Trieste. Centro Veritas: stranieri, accoglienza, convivenza
Partire dalle domande per capire. Per scoprire un pezzo di realtà spesso negata. E allora, a proposito di immigrazione: perché nessuno spiega che le ultime migrazioni dalla Libia sono avvenute in seguito alla guerra, alla quale partecipa anche l’Italia, e sulle nostre coste arrivano lavoratori costretti a scappare dalle bombe a causa della chiusura delle imprese? Quali messaggi si vogliono far passare o quali interessi si nascondono dietro le situazioni di emergenza a Lampedusa, con migliaia di immigrati mostrati in televisione che potrebbero essere smistati in altri centri? Non sono forse la politica dei respingimenti, il «pacchetto sicurezza» e le disposizioni sulle regolarizzazioni dei migranti a creare situazioni di clandestinità con tutte le conseguenze che ciò comporta? Perché si raccomanda ai migranti di non accettare lavoro in nero e non si interviene nei confronti dei datori che sfruttano i lavoratori spesso clandestini?
Sono alcuni dei quesiti posti da P. Giovanni La Manna, presidente del Centro Astalli di Roma, nell’intervento al convegno sul tema «Una panoramica delle religioni immigrate in Italia e loro rapporto con le istituzioni e la società», svoltosi il 9 luglio a San Pietro al Natisone, organizzato dal Centro culturale Veritas di Trieste, con il patrocinio del Comune e in collaborazione con l’associazione «don Eugenio Blanchini» e la forania. Padre La Manna ha affrontato questi interrogativi da esperto del settore e operatore in prima linea nel mondo dei migranti in quanto il Servizio dei Gesuiti per i rifugiati di Roma accoglie, come ha ricordato P. Mario Vit, presidente del Veritas, migliaia di migranti e si avvale della collaborazione di 300 volontari e di 15 operatori fissi. Dopo l’introduzione del direttore del consiglio foraniale, Simone Bordon, e il saluto del sindaco, Tiziano Manzini, P. La Manna si è prima di tutto chiesto qual è l’approccio da avere nei confronti di persone che abbandonano tutto, affrontano viaggi estenuanti, lunghissimi e pericolosi per approdare in Paesi che spesso nutrono pregiudizi nei loro confronti. La risposta non è stata teorica. Il gesuita si è riferito alla sua esperienza quotidiana, che è quella di stabilire prima di tutto una relazione con le persone che il Centro Astalli accoglie. Il primo passo è offrire la possibilità di sedersi e di parlare, di riprendere a fidarsi degli altri, anche perché “il 50 per cento dei rifugiati è vittima di tortura. È necessario, quindi, stabilire una relazione con la persona che arriva con il suo bagaglio di studi, cultura e religione e soprattutto con la speranza di rimettersi in piedi». I rifugiati meritano rispetto, ha sostenuto con forza La Manna, perché lasciano le loro sicurezze molte volte a causa della loro fedeltà alla loro religione e alle loro idee politiche. In questo senso rappresentano una testimonianza di coerenza e una ricchezza, non certamente perché sono disposti a fare lavori che gli italiani non vogliono fare più. La persona in se stessa è ricchezza, il lavoro viene dopo.

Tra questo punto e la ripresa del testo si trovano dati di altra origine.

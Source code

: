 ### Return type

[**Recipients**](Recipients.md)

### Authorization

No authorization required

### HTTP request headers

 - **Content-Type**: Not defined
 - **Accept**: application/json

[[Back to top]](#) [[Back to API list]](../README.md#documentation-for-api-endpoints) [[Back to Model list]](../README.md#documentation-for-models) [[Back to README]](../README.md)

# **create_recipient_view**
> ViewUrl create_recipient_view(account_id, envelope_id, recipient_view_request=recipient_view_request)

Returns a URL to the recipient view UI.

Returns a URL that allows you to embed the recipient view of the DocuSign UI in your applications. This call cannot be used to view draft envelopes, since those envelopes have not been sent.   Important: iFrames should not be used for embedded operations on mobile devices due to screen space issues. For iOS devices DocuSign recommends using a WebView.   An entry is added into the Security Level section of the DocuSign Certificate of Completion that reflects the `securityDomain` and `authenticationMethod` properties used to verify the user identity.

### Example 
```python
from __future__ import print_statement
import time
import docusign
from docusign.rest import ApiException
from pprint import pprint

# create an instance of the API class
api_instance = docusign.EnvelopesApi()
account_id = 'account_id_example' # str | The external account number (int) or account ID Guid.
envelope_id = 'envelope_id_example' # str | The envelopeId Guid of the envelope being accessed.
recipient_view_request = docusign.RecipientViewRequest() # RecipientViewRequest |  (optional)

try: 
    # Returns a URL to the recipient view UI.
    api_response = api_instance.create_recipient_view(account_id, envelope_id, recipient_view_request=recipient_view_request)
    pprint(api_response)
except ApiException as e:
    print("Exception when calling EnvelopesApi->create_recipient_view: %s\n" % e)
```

Perché, allora, c’è questo senso di paura, di prevenzione nei confronti del migrante? “Ci hanno inculcato la paura dell’altro, l’idea che nelle moschee si incontrano i terroristi, che le migrazioni rappresentano invasioni o esodi biblici”, ha denunciato P. La Manna. “Invece noi non possiamo sottrarci all’incontro, alla conoscenza dell’altro. Non ha senso ignorarci”ha esortato il gesuita. “È la mancanza di conoscenza a creare i conflitti”. Per questo il Centro Astalli accoglie le persone in maniera organica offrendo assistenza legale, la possibilità di frequentare corsi di studi che li inseriscano nel mondo del lavoro e anche spazi di preghiera. Dall’altra parte opera nelle scuole, con l’aiuto dei rifugiati stessi, per fornire ai giovani gli strumenti adatti a leggere il fenomeno delle migrazioni, conoscere le culture e le religioni dei migranti. La Manna ha poi puntato il dito contro la mancanza di una legge organica sui rifugiati politici e di un coordinamento tra enti statali ed associazioni per affrontare i relativi problemi. Sulla scia dell’intervento del gesuita, è intervenuto il vicesindaco del Comune di Drenchia, Michele Coren, che ha denunciato l’ostracismo da parte dell’amministrazione comunale nei confronti degli alunni delle medie dell’istituto bilingue che non si vogliono accogliere nell’edificio delle medie italiane, scuola Dante Alighieri, per non creare «promiscuità» tra bambini dello stesso paese. La presa di posizione della maggioranza di centrodestra del Comune di San Pietro, è stato detto, è erede delle politiche nazionalistiche del passato che hanno portato alle leggi razziali e alla discriminazione di tutte le diversità. Ed oggi a quella dei migranti. (G.B.)